Directions
Here the job is to print all of the entries below verbatim and leave out any picture.

******

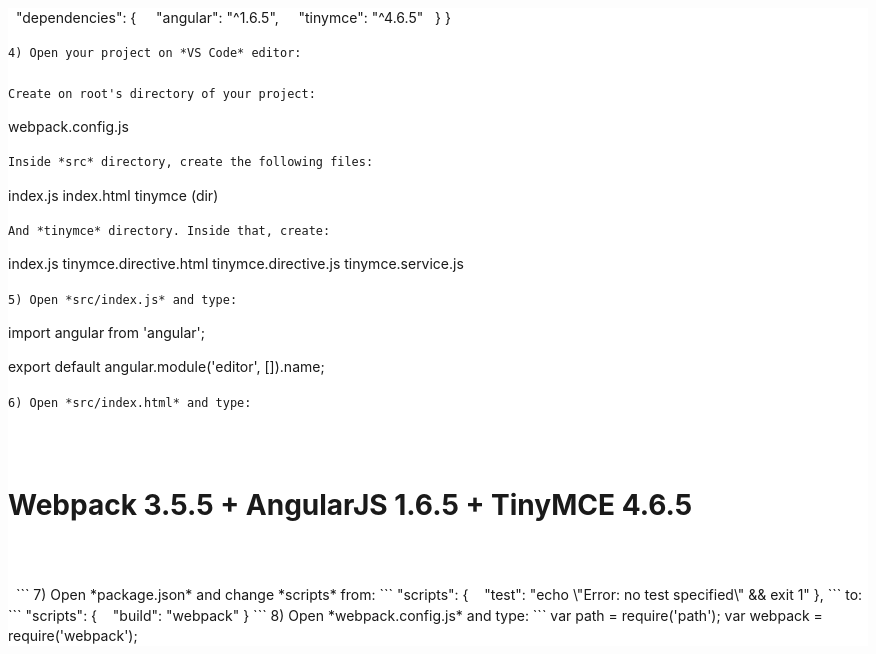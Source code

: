   "dependencies": {
    "angular": "^1.6.5",
    "tinymce": "^4.6.5"
  }
}
```
4) Open your project on *VS Code* editor:

Create on root's directory of your project:
```
webpack.config.js
```
Inside *src* directory, create the following files:
```
index.js
index.html
tinymce (dir)
```
And *tinymce* directory. Inside that, create:
```
index.js
tinymce.directive.html
tinymce.directive.js
tinymce.service.js
```
5) Open *src/index.js* and type:
```
import angular from 'angular';

export default angular.module('editor', []).name;
```
6) Open *src/index.html* and type:
```
<!doctype html>
<html ng-app="editor" lang="pt" ng-strict-di>
  <head>
    <title>Webpack 3.5.5 + AngularJS 1.6.5 + TinyMCE 4.6.5</title>
  </head>
  <body>
     <h1>Webpack 3.5.5 + AngularJS 1.6.5 + TinyMCE 4.6.5</h1>
     <br/><br/>
  </body>
</html>
```
7) Open *package.json* and change *scripts* from:
```
"scripts": {
   "test": "echo \"Error: no test specified\" && exit 1"
},
```
to:
```
"scripts": {
   "build": "webpack"
}
```
8) Open *webpack.config.js* and type:
```
var path = require('path');
var webpack = require('webpack');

******

Task output
Source code

:   "dependencies": {
    "angular": "^1.6.5",
    "tinymce": "^4.6.5"
  }
}
```
4) Open your project on *VS Code* editor:

Create on root's directory of your project:
```
webpack.config.js
```
Inside *src* directory, create the following files:
```
index.js
index.html
tinymce (dir)
```
And *tinymce* directory. Inside that, create:
```
index.js
tinymce.directive.html
tinymce.directive.js
tinymce.service.js
```
5) Open *src/index.js* and type:
```
import angular from 'angular';

export default angular.module('editor', []).name;
```
6) Open *src/index.html* and type:
```
<!doctype html>
<html ng-app="editor" lang="pt" ng-strict-di>
  <head>
    <title>Webpack 3.5.5 + AngularJS 1.6.5 + TinyMCE 4.6.5</title>
  </head>
  <body>
     <h1>Webpack 3.5.5 + AngularJS 1.6.5 + TinyMCE 4.6.5</h1>
     <br/><br/>
  </body>
</html>
```
7) Open *package.json* and change *scripts* from:
```
"scripts": {
   "test": "echo \"Error: no test specified\" && exit 1"
},
```
to:
```
"scripts": {
   "build": "webpack"
}
```
8) Open *webpack.config.js* and type:
```
var path = require('path');
var webpack = require('webpack');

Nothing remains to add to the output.